Click on the file name (above zip file) to open its preview window.
Click on the Download button to download the file. If you can’t see the Download button, click on “Download Raw File” link that should appear on the page.

Problem Statement

We will use the article by Williams AR, Wilson-Genderson M, Thomson MD. (2021)

We will reproduce some results from the article. The authors used NHANES 2015-16 and 2017-18 datasets to create their analytic dataset.
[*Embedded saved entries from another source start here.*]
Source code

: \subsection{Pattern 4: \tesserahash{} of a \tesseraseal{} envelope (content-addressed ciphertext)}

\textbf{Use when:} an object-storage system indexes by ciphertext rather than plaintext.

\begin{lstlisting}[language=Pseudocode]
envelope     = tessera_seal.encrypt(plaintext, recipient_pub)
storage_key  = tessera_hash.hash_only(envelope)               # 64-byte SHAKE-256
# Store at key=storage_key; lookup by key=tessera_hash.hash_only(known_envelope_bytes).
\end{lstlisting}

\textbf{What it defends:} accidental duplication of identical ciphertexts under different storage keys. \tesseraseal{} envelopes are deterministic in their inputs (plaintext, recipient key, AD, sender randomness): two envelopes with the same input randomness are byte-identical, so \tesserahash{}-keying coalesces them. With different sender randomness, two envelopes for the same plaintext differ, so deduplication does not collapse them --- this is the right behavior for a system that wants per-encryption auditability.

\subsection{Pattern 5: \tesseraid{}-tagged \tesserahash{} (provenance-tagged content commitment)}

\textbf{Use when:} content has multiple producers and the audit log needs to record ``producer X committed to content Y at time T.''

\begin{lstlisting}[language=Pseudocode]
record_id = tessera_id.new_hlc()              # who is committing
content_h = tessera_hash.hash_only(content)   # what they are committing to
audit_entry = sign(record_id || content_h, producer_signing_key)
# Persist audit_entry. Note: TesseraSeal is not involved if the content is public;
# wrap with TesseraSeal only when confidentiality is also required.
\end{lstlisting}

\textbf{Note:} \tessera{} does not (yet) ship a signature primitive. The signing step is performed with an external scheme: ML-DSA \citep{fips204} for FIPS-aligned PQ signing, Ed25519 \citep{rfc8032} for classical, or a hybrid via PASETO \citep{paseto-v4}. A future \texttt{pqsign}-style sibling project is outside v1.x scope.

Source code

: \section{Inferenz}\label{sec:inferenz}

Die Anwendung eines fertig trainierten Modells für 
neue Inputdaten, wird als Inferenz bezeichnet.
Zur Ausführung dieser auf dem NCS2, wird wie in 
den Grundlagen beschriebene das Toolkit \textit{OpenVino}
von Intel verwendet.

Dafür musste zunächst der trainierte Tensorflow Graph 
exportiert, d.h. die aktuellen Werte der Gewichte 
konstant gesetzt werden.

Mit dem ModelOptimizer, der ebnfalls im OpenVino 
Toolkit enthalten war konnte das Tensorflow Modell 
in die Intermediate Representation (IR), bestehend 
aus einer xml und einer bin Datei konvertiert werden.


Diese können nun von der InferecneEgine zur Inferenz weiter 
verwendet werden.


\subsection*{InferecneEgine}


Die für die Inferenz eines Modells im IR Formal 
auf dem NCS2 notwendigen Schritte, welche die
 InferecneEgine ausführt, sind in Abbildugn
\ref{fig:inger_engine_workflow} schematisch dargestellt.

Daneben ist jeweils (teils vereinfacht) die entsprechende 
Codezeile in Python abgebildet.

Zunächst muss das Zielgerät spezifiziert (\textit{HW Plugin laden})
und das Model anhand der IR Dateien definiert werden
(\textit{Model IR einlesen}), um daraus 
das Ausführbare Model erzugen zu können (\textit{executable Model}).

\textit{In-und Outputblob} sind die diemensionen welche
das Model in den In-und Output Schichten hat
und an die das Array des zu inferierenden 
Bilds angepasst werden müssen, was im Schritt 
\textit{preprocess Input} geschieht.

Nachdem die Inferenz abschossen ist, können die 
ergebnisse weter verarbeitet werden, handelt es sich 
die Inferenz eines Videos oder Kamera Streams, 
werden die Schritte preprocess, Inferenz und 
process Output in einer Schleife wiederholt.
The combined dataset contains 19,225 subjects with 20 relevant variables for this exercise:

Survey information

id: Respondent sequence number
survey.weight: Full sample 4 year interview weight
psu: Masked pseudo PSU
strata: Masked pseudo strata (strata is nested within PSU)

4 Outcome variables

weight.loss.behavior: doing lifestyle behavior changes - controlling or losing weight
exercise.behavior: doing lifestyle behavior changes - increasing exercise
salt.behavior: doing lifestyle behavior changes - reducing salt in diet
fat.behavior: doing lifestyle behavior changes - reducing fat in diet

4 predictors (i.e., exposure variables)

weight.loss.advice: told by a doctor or health professional - to control/lose weight
exercise.advice: told by a doctor or health professional - to exercise
salt.advice: told by a doctor or health professional - to reduce salt in diet
fat.advice: told by a doctor or health professional - to reduce fat/calories

Confounders and other variables

gender: Gender
age: Age in years at screening
income: The ratio of family income to federal poverty level
race: Race/Ethnicity
bmi: Body Mass Index in kg/m\(^2\)
comorbidity: Comorbidity index
DIQ010: Self-report to have been informed by a provider to have diabetes
BPQ020: Self-report to have been informed by a provider to have hypertension

Question 1: Analytic dataset

1(a) Importing dataset

# download the data in the same folder
load("Data/missingdata/Williams2021.RData")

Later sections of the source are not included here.